La grève nationale du 18 septembre 2025 est le fruit d’une mobilisation large initiée par les principales organisations syndicales. Elle vise à protester contre une politique jugée régressive sur le plan social et économique, et à rappeler l’urgence de mesures en faveur du pouvoir d’achat, des retraites et des services publics.

Les syndicats et mouvements en première ligne
La grève est portée par la CGT, FO, Solidaires, FSU et d’autres syndicats représentatifs du secteur public et privé. Ces organisations dénoncent une politique gouvernementale qu’elles estiment défavorable aux salariés. Elles cherchent à défendre le pouvoir d’achat, les retraites et les droits sociaux.
La présence de collectifs citoyens et d’associations renforce l’idée d’une mobilisation transversale, dépassant le seul cadre syndical.
Les revendications sociales et politiques
Les syndicats mettent en avant plusieurs revendications clés. Ces demandes reflètent un mécontentement généralisé face à une politique jugée injuste et insuffisante pour répondre aux inégalités.
- Augmentation générale des salaires et des pensions.
- Abrogation des réformes récentes des retraites.
- Blocage des prix de l’énergie et des produits de première nécessité.
- Investissements massifs dans les services publics (santé, éducation, transports).
Tableau : principales revendications du 18 septembre
| Thématique | Revendications principales |
|---|---|
| Salaires et pensions | Augmentation immédiate, indexation sur l’inflation |
| Retraites | Abrogation des dernières réformes |
| Pouvoir d’achat | Blocage des prix de l’énergie et des produits essentiels |
| Services publics | Recrutements et investissements renforcés |
| Fiscalité | Plus de justice sociale, taxation des grandes entreprises |
Une mobilisation unitaire
La force de la grève du 18 septembre réside dans son caractère unitaire. Rares sont les mobilisations où autant de syndicats et de collectifs parviennent à s’entendre sur un socle commun. Cette unité donne au mouvement une légitimité renforcée et augmente sa capacité à mobiliser largement.

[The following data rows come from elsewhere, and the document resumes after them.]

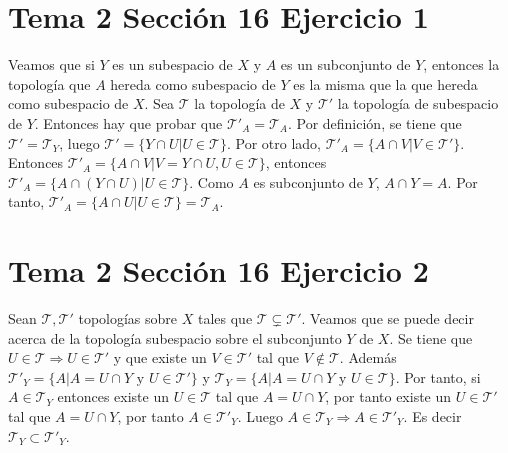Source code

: \documentclass{article}
\begin{document}
\section{Tema 2 Sección 16 Ejercicio 1}
Veamos que si $Y$ es un subespacio de $X$ y $A$ es un subconjunto de $Y$, entonces la topología que $A$ hereda como subespacio de $Y$ es la misma que la que hereda como subespacio de $X$. Sea $\mathcal{T}$ la topología de $X$ y $\mathcal{T}'$ la topología de subespacio de $Y$. Entonces hay que probar que  $\mathcal{T}'_A=\mathcal{T}_A$. Por definición, se tiene que $\mathcal{T}'=\mathcal{T}_Y$, luego $\mathcal{T}'=\{Y\cap U| U\in \mathcal{T}\}$. Por otro lado, $\mathcal{T}'_A=\{A\cap V| V\in \mathcal{T}'\}$. Entonces $\mathcal{T}'_A=\{A\cap V| V=Y\cap U, U\in \mathcal{T}\}$, entonces  
$\mathcal{T}'_A=\{A\cap (Y\cap U)|  U\in \mathcal{T}\}$. Como $A$ es subconjunto de $Y$, $A\cap Y=A$. Por tanto, $\mathcal{T}'_A=\{A\cap U|  U\in \mathcal{T}\}=\mathcal{T}_A$.

\section{Tema 2 Sección 16 Ejercicio 2}
Sean $\mathcal{T},\mathcal{T}'$ topologías sobre $X$ tales que $\mathcal{T}\subsetneq\mathcal{T}'$. Veamos que se puede decir acerca de la topología subespacio sobre el subconjunto $Y$ de $X$. Se tiene que $U\in\mathcal{T}\Rightarrow U\in\mathcal{T}'$ y que existe un $V\in \mathcal{T}'$ tal que $V\notin \mathcal{T}$. Además $\mathcal{T}'_Y=\{A|A=U\cap Y\text{ y }U\in \mathcal{T}'\}$ y $\mathcal{T}_Y=\{A|A=U\cap Y\text{ y }U\in \mathcal{T}\}$. Por tanto, si $A\in\mathcal{T}_Y$ entonces existe un $U\in\mathcal{T}$ tal que $A=U\cap Y$, por tanto existe un $U\in\mathcal{T}'$ tal que $A=U\cap Y$, por tanto $A\in\mathcal{T}'_Y$. Luego $A\in\mathcal{T}_Y\Rightarrow A\in\mathcal{T}'_Y$. Es decir $\mathcal{T}_Y\subset\mathcal{T}'_Y$.
\end{document}
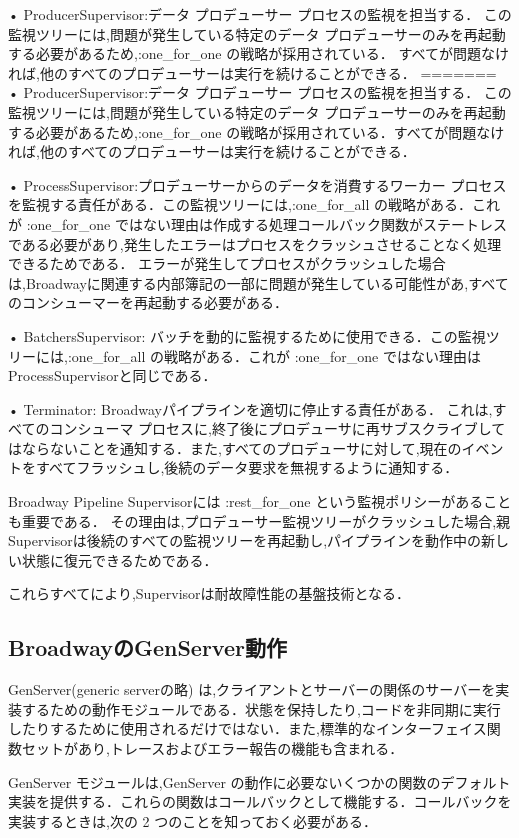 \documentclass[a4paper]{jreport}	%
\begin{document}
• ProducerSupervisor:データ プロデューサー プロセスの監視を担当する． この監視ツリーには,問題が発生している特定のデータ プロデューサーのみを再起動する必要があるため,:one\_for\_one の戦略が採用されている． すべてが問題なければ,他のすべてのプロデューサーは実行を続けることができる．
=======
• ProducerSupervisor:データ プロデューサー プロセスの監視を担当する． この監視ツリーには,問題が発生している特定のデータ プロデューサーのみを再起動する必要があるため,:one\_for\_one の戦略が採用されている．すべてが問題なければ,他のすべてのプロデューサーは実行を続けることができる．


• ProcessSupervisor:プロデューサーからのデータを消費するワーカー プロセスを監視する責任がある．この監視ツリーには,:one\_for\_all の戦略がある．これが :one\_for\_one ではない理由は作成する処理コールバック関数がステートレスである必要があり,発生したエラーはプロセスをクラッシュさせることなく処理できるためである． エラーが発生してプロセスがクラッシュした場合は,Broadwayに関連する内部簿記の一部に問題が発生している可能性があ,すべてのコンシューマーを再起動する必要がある．

• BatchersSupervisor: バッチを動的に監視するために使用できる．この監視ツリーには,:one\_for\_all の戦略がある．これが :one\_for\_one ではない理由はProcessSupervisorと同じである．

• Terminator: Broadwayパイプラインを適切に停止する責任がある． これは,すべてのコンシューマ プロセスに,終了後にプロデューサに再サブスクライブしてはならないことを通知する．また,すべてのプロデューサに対して,現在のイベントをすべてフラッシュし,後続のデータ要求を無視するように通知する．

Broadway Pipeline Supervisorには :rest\_for\_one という監視ポリシーがあることも重要である． その理由は,プロデューサー監視ツリーがクラッシュした場合,親Supervisorは後続のすべての監視ツリーを再起動し,パイプラインを動作中の新しい状態に復元できるためである．


これらすべてにより,Supervisorは耐故障性能の基盤技術となる．

\subsection{BroadwayのGenServer動作}
GenServer(generic serverの略) は,クライアントとサーバーの関係のサーバーを実装するための動作モジュールである．状態を保持したり,コードを非同期に実行したりするために使用されるだけではない．また,標準的なインターフェイス関数セットがあり,トレースおよびエラー報告の機能も含まれる\cite{M}．

GenServer モジュールは,GenServer の動作に必要ないくつかの関数のデフォルト実装を提供する．これらの関数はコールバックとして機能する．コールバックを実装するときは,次の 2 つのことを知っておく必要がある．
\end{document}

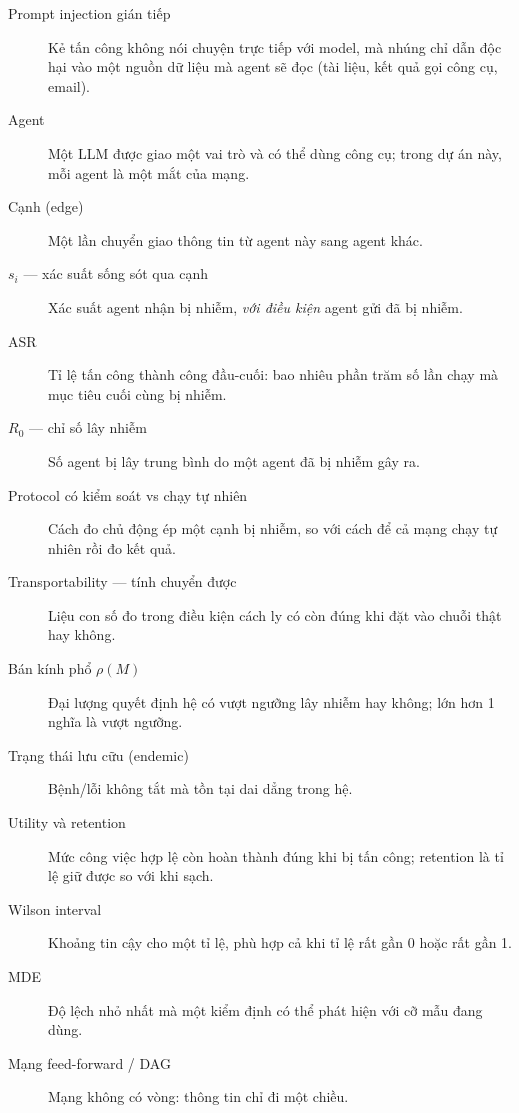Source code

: \documentclass[11pt,a4paper]{article}
\begin{document}
\begin{description}
  \item[Prompt injection gián tiếp] Kẻ tấn công không nói chuyện trực tiếp với model,
  mà nhúng chỉ dẫn độc hại vào một nguồn dữ liệu mà agent sẽ đọc (tài liệu, kết quả gọi
  công cụ, email).
  \item[Agent] Một LLM được giao một vai trò và có thể dùng công cụ; trong dự án này,
  mỗi agent là một mắt của mạng.
  \item[Cạnh (edge)] Một lần chuyển giao thông tin từ agent này sang agent khác.
  \item[$s_i$ --- xác suất sống sót qua cạnh] Xác suất agent nhận bị nhiễm, \emph{với
  điều kiện} agent gửi đã bị nhiễm.
  \item[ASR] Tỉ lệ tấn công thành công đầu-cuối: bao nhiêu phần trăm số lần chạy mà mục
  tiêu cuối cùng bị nhiễm.
  \item[$R_0$ --- chỉ số lây nhiễm] Số agent bị lây trung bình do một agent đã bị nhiễm
  gây ra.
  \item[Protocol có kiểm soát vs chạy tự nhiên] Cách đo chủ động ép một cạnh bị nhiễm,
  so với cách để cả mạng chạy tự nhiên rồi đo kết quả.
  \item[Transportability --- tính chuyển được] Liệu con số đo trong điều kiện cách ly có
  còn đúng khi đặt vào chuỗi thật hay không.
  \item[Bán kính phổ $\rho(M)$] Đại lượng quyết định hệ có vượt ngưỡng lây nhiễm hay
  không; lớn hơn 1 nghĩa là vượt ngưỡng.
  \item[Trạng thái lưu cữu (endemic)] Bệnh/lỗi không tắt mà tồn tại dai dẳng trong hệ.
  \item[Utility và retention] Mức công việc hợp lệ còn hoàn thành đúng khi bị tấn công;
  retention là tỉ lệ giữ được so với khi sạch.
  \item[Wilson interval] Khoảng tin cậy cho một tỉ lệ, phù hợp cả khi tỉ lệ rất gần 0
  hoặc rất gần 1.
  \item[MDE] Độ lệch nhỏ nhất mà một kiểm định có thể phát hiện với cỡ mẫu đang dùng.
  \item[Mạng feed-forward / DAG] Mạng không có vòng: thông tin chỉ đi một chiều.
\end{description}
\end{document}
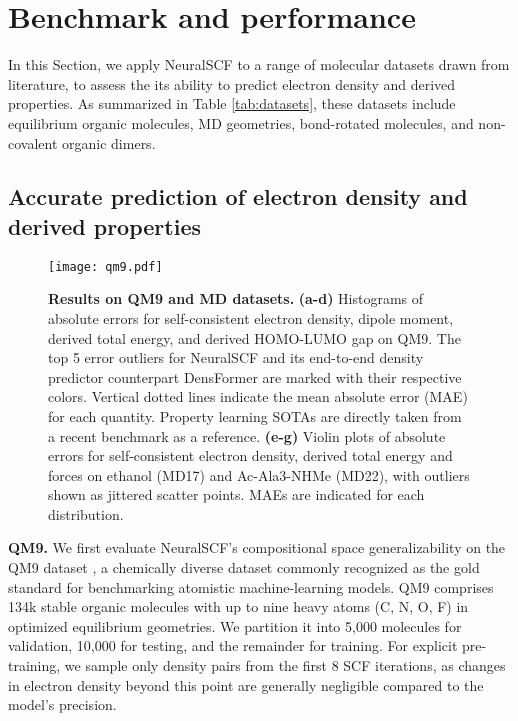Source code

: \documentclass[%
reprint,
superscriptaddress,
bibnotes,
amsmath,amssymb,
aps,
floatfix, %
]{revtex4-2}
\begin{document}
\section{\label{sec:B&M}Benchmark and performance}

In this Section, we apply NeuralSCF to a range of molecular datasets drawn from literature, to assess the its ability to predict electron density and derived properties. As summarized in Table \ref{tab:datasets}, these datasets include equilibrium organic molecules, MD geometries, bond-rotated molecules, and non-covalent organic dimers. 

\subsection{\label{sec:benchmark}Accurate prediction of electron density and derived properties}

\begin{figure*}[ht!]
  \texttt{[image: qm9.pdf]}%
  \caption{\textbf{Results on QM9 and MD datasets.} \textbf{(a-d)} Histograms of absolute errors for self-consistent electron density, dipole moment, derived total energy, and derived HOMO-LUMO gap on QM9. The top 5 error outliers for NeuralSCF and its end-to-end density predictor counterpart DensFormer are marked with their respective colors. Vertical dotted lines indicate the mean absolute error (MAE) for each quantity. Property learning SOTAs are directly taken from a recent benchmark \cite{liao2023equiformerv2} as a reference. \textbf{(e-g)} Violin plots of absolute errors for self-consistent electron density, derived total energy and forces on ethanol (MD17) and Ac-Ala3-NHMe (MD22), with outliers shown as jittered scatter points. MAEs are indicated for each distribution.
  }
  \label{fig:qm9}
\end{figure*}

\noindent\textbf{QM9.} We first evaluate NeuralSCF's compositional space generalizability on the QM9 dataset \cite{ramakrishnan2014quantum}, a chemically diverse dataset commonly recognized as the gold standard for benchmarking atomistic machine-learning models. QM9 comprises 134k stable organic molecules with up to nine heavy atoms (C, N, O, F) in optimized equilibrium geometries. We partition it into 5,000 molecules for validation, 10,000 for testing, and the remainder for training. For explicit pre-training, we sample only density pairs from the first 8 SCF iterations, as changes in electron density beyond this point are generally negligible compared to the model's precision.
\end{document}
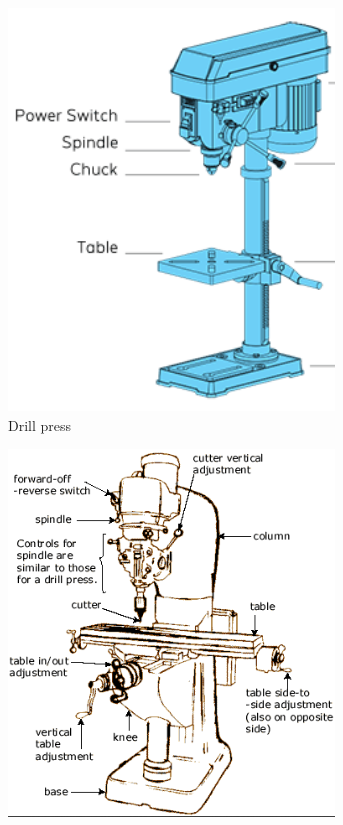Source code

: \documentclass[10pt,letterpaper]{book}
\begin{document}
 \begin{figure}[H]
	\centering
	\begin{subfigure}[b]{.24\linewidth}
		\includegraphics[width=0.95\textwidth]{imgs/drillpress.png}
		\caption{Drill press}
	\end{subfigure}	\begin{subfigure}[b]{.34\linewidth}
		\includegraphics[width=0.95\textwidth]{imgs/mill.png}

\end{subfigure}
\end{figure}
\end{document}
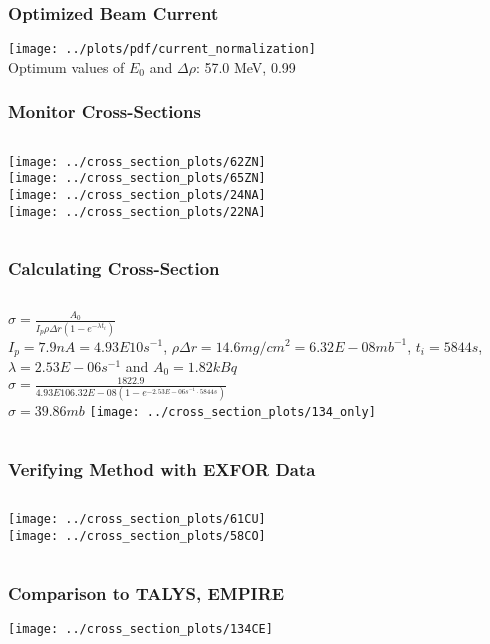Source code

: \documentclass[12pt,xcolor=dvipsnames]{beamer}
\begin{document}
\begin{frame}
\frametitle{Optimized Beam Current}
\texttt{[image: ../plots/pdf/current\_normalization]}
\\
Optimum values of $E_0$ and $\Delta \rho$: 57.0 MeV, 0.99
\end{frame}

\begin{frame}
\frametitle{Monitor Cross-Sections}
\begin{columns}[c]
\column{2.5in}
\texttt{[image: ../cross\_section\_plots/62ZN]}
\\
\texttt{[image: ../cross\_section\_plots/65ZN]}
\\
\column{2.5in}
\texttt{[image: ../cross\_section\_plots/24NA]}
\\
\texttt{[image: ../cross\_section\_plots/22NA]}
\\
\end{columns}
\end{frame}

\begin{frame}
\frametitle{Calculating Cross-Section}

\begin{columns}[c]
\column{2.5in}
$\sigma = \frac{A_0}{I_p \rho \Delta r (1-e^{-\lambda t_i})}$\\
$I_p = 7.9 nA = 4.93E10 s^{-1}$, $\rho \Delta r = 14.6 mg/cm^2 = 6.32E-08 mb^{-1}$,
$t_i = 5844 s$, $\lambda = 2.53E-06 s^{-1}$ and $A_0 = 1.82 kBq$\\
$\sigma = \frac{1822.9}{4.93E10 6.32E-08 (1-e^{-2.53E-06s^{-1}\cdot 5844 s})}$\\
$\sigma = 39.86mb$
\column{2.0in}
\texttt{[image: ../cross\_section\_plots/134\_only]}
\end{columns}
\end{frame}

\begin{frame}
\frametitle{Verifying Method with EXFOR Data}
\begin{columns}[c]
\column{2.5in}
\texttt{[image: ../cross\_section\_plots/61CU]}
\\
\column{2.5in}
\texttt{[image: ../cross\_section\_plots/58CO]}
\\
\end{columns}
\end{frame}

\begin{frame}
\frametitle{Comparison to TALYS, EMPIRE}
\texttt{[image: ../cross\_section\_plots/134CE]}
\end{frame}
\end{document}
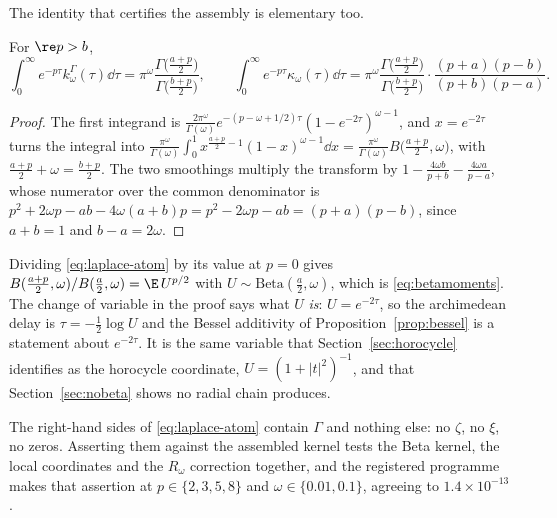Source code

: The identity that certifies the assembly is elementary too.

\begin{proposition}\label{prop:laplace}
For $\re p>b$,
\begin{equation}\label{eq:laplace-atom}
 \int_0^\infty e^{-p\tau}k^\Gamma_\omega(\tau)\dd\tau
 =\pi^\omega\frac{\Gamma\big(\frac{a+p}2\big)}{\Gamma\big(\frac{b+p}2\big)},
 \qquad
 \int_0^\infty e^{-p\tau}\kappa_\omega(\tau)\dd\tau
 =\pi^\omega\frac{\Gamma\big(\frac{a+p}2\big)}{\Gamma\big(\frac{b+p}2\big)}
 \cdot\frac{(p+a)(p-b)}{(p+b)(p-a)} .
\end{equation}
\end{proposition}
\begin{proof}
The first integrand is
$\frac{2\pi^\omega}{\Gamma(\omega)}e^{-(p-\omega+1/2)\tau}(1-e^{-2\tau})^{\omega-1}$,
and $x=e^{-2\tau}$ turns the integral into
$\frac{\pi^\omega}{\Gamma(\omega)}\int_0^1x^{\frac{a+p}2-1}(1-x)^{\omega-1}\dd x
=\frac{\pi^\omega}{\Gamma(\omega)}B\big(\frac{a+p}2,\omega\big)$, with
$\frac{a+p}2+\omega=\frac{b+p}2$. The two smoothings multiply the transform by
$1-\frac{4\omega b}{p+b}-\frac{4\omega a}{p-a}$, whose numerator over the common
denominator is $p^2+2\omega p-ab-4\omega(a+b)p=p^2-2\omega p-ab=(p+a)(p-b)$,
since $a+b=1$ and $b-a=2\omega$.
\end{proof}

\begin{remark}\label{rem:betavar}
Dividing \eqref{eq:laplace-atom} by its value at $p=0$ gives
$B(\frac{a+p}2,\omega)/B(\frac a2,\omega)=\E\,U^{p/2}$ with
$U\sim\mathrm{Beta}(\frac a2,\omega)$, which is \eqref{eq:betamoments}. The
change of variable in the proof says what $U$ \emph{is}: $U=e^{-2\tau}$, so the
archimedean delay is $\tau=-\frac12\log U$ and the Bessel additivity of
Proposition~\ref{prop:bessel} is a statement about $e^{-2\tau}$. It is the same
variable that Section~\ref{sec:horocycle} identifies as the horocycle
coordinate, $U=(1+|t|^2)^{-1}$, and that Section~\ref{sec:nobeta} shows no
radial chain produces.
\end{remark}

The right-hand sides of \eqref{eq:laplace-atom} contain $\Gamma$ and nothing
else: no $\zeta$, no $\xi$, no zeros. Asserting them against the assembled
kernel tests the Beta kernel, the local coordinates and the $R_\omega$
correction together, and the registered programme makes that assertion at
$p\in\{2,3,5,8\}$ and $\omega\in\{0.01,0.1\}$, agreeing to $1.4\times10^{-13}$.

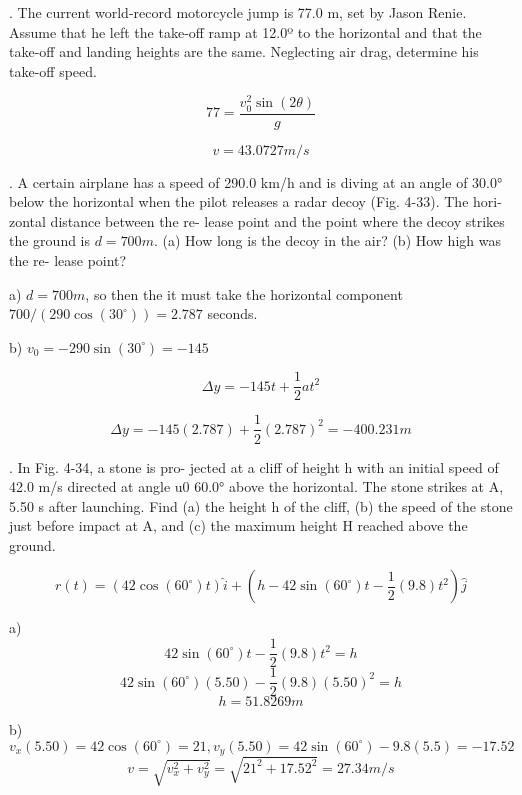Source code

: \documentclass{scrreprt} %
\begin{document}
. The current world-record motorcycle jump is 77.0 m,
set  by  Jason  Renie. Assume  that he  left  the  take-off  ramp  at  
12.0º to the horizontal and that the take-off and landing 
heights are the same. Neglecting air drag, determine his take-off
speed.

$$77=\frac{v_0^2\sin(2\theta)}{g}$$

$$\boxed{v = 43.0727 m/s}$$

. A certain airplane has a
speed  of  290.0 km/h  and  is  diving
at  an  angle  of 30.0° below  the
horizontal  when  the pilot  releases
a radar decoy (Fig. 4-33). The hori-
zontal distance between the re-
lease  point  and  the  point  where
the decoy strikes the ground is $d =
700 m$. (a) How long is the decoy in
the  air?  (b)  How  high  was  the  re-
lease point?

a) $d = 700m$, so then the it must take the horizontal component
$700/(290\cos(30^\circ))=\boxed{2.787}$ seconds.

b) $v_0 = -290\sin(30^\circ) = -145$

$$\Delta y = -145t + \frac{1}{2}at^2$$

$$\Delta y = -145(2.787) + \frac{1}{2}(2.787)^2 = \boxed{-400.231 m}$$

. In Fig. 4-34, a stone is pro-
jected at a cliff of height h with an initial speed of 42.0 m/s directed
at  angle  u0 60.0° above  the  horizontal. The  stone  strikes  at  A,
5.50 s  after  launching. Find  (a)  the  height  h of  the  cliff, (b)  the
speed of the stone just before impact at A, and (c) the maximum
height H reached above the ground.

$$r(t) = (42\cos(60^\circ)t)\hat{i} + (h - 42\sin(60^\circ)t - \frac{1}{2}(9.8)t^2)\hat{j}$$

a)  $$42\sin(60^\circ)t - \frac{1}{2}(9.8)t^2 = h$$
	$$42\sin(60^\circ)(5.50) - \frac{1}{2}(9.8)(5.50)^2 = h$$
	$$\boxed{h = 51.8269 m}$$

b) 	$$v_x(5.50) = 42\cos(60^\circ) = 21, v_y(5.50) = 42\sin(60^\circ) - 9.8(5.5) = -17.52$$
	$$v = \sqrt{v_x^2 + v_y^2} = \sqrt{21^2 + 17.52^2} = \boxed{27.34 m/s}$$
\end{document}
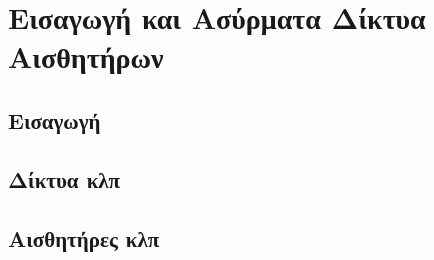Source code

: 


\chapter{Εισαγωγή και Ασύρματα Δίκτυα Αισθητήρων}
\section{Εισαγωγή}
\section{Δίκτυα κλπ}
\section{Αισθητήρες κλπ}
\label{ch:wsns}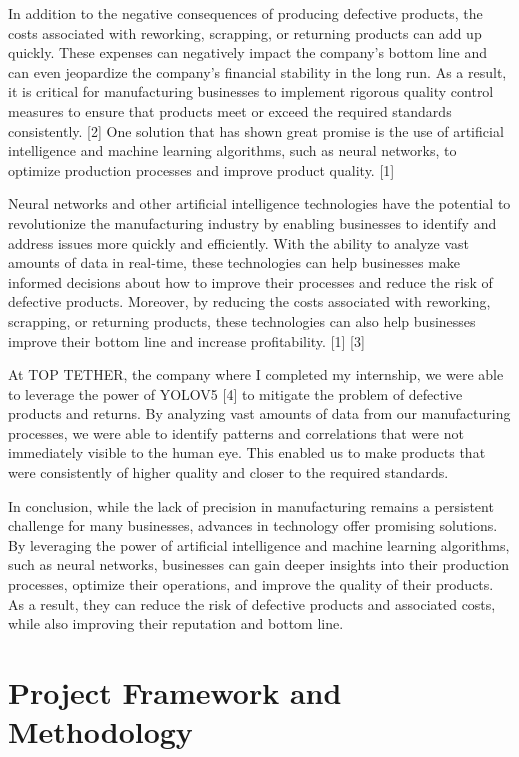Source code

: \documentclass{report}
\begin{document}
In addition to the negative consequences of producing defective products, the costs associated with reworking, scrapping, or returning products can add up quickly. These expenses can negatively impact the company's bottom line and can even jeopardize the company's financial stability in the long run. As a result, it is critical for manufacturing businesses to implement rigorous quality control measures to ensure that products meet or exceed the required standards consistently. [2]
One solution that has shown great promise is the use of artificial intelligence and machine learning algorithms, such as neural networks, to optimize production processes and improve product quality. [1]

Neural networks and other artificial intelligence technologies have the potential to revolutionize the manufacturing industry by enabling businesses to identify and address issues more quickly and efficiently. With the ability to analyze vast amounts of data in real-time, these technologies can help businesses make informed decisions about how to improve their processes and reduce the risk of defective products. Moreover, by reducing the costs associated with reworking, scrapping, or returning products, these technologies can also help businesses improve their bottom line and increase profitability. [1]  [3]


At TOP TETHER, the company where I completed my internship, we were able to leverage the power of YOLOV5 [4] to mitigate the problem of defective products and returns. By analyzing vast amounts of data from our manufacturing processes, we were able to identify patterns and correlations that were not immediately visible to the human eye. This enabled us to make products that were consistently of higher quality and closer to the required standards.


In conclusion, while the lack of precision in manufacturing remains a persistent challenge for many businesses, advances in technology offer promising solutions. By leveraging the power of artificial intelligence and machine learning algorithms, such as neural networks, businesses can gain deeper insights into their production processes, optimize their operations, and improve the quality of their products. As a result, they can reduce the risk of defective products and associated costs, while also improving their reputation and bottom line.

\newpage


\chapter{Project Framework and Methodology}
\end{document}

La crainte d’une régression sociale
Les syndicats s’opposent au projet de loi de finances 2025, qu’ils considèrent comme un texte de rigueur et de régression sociale. Ils dénoncent la réduction des dépenses publiques et la priorité donnée à la rigueur budgétaire au détriment des droits sociaux.
Ce contexte explique la volonté de marquer un rapport de force dès septembre, afin d’infléchir les arbitrages gouvernementaux.
Liste : raisons principales de la grève
- Défense du pouvoir d’achat.
- Refus des politiques de rigueur budgétaire.
- Rejet de la réforme des retraites.
- Soutien aux services publics en difficulté.
- Demande d’une fiscalité plus équitable.
Une contestation soutenue politiquement
La gauche parlementaire, notamment le Nouveau Front Populaire, soutient la mobilisation en y voyant une prolongation des luttes sociales de 2024.
À l’inverse, le gouvernement appelle à la responsabilité et dénonce un mouvement jugé excessif. Cette polarisation accentue l’enjeu politique de la journée du 18 septembre.
Conclusion
La grève du 18 septembre est le produit d’un mécontentement social profond, porté par des syndicats unis et des revendications claires. Elle reflète la volonté de peser sur le débat public à un moment clé, marqué par la préparation du budget 2025 et les tensions autour du pouvoir d’achat.
Son ampleur et ses conséquences diront si elle constitue un simple épisode ou le début d’un nouveau cycle de mobilisation sociale, comparable aux grandes luttes populaires du passé.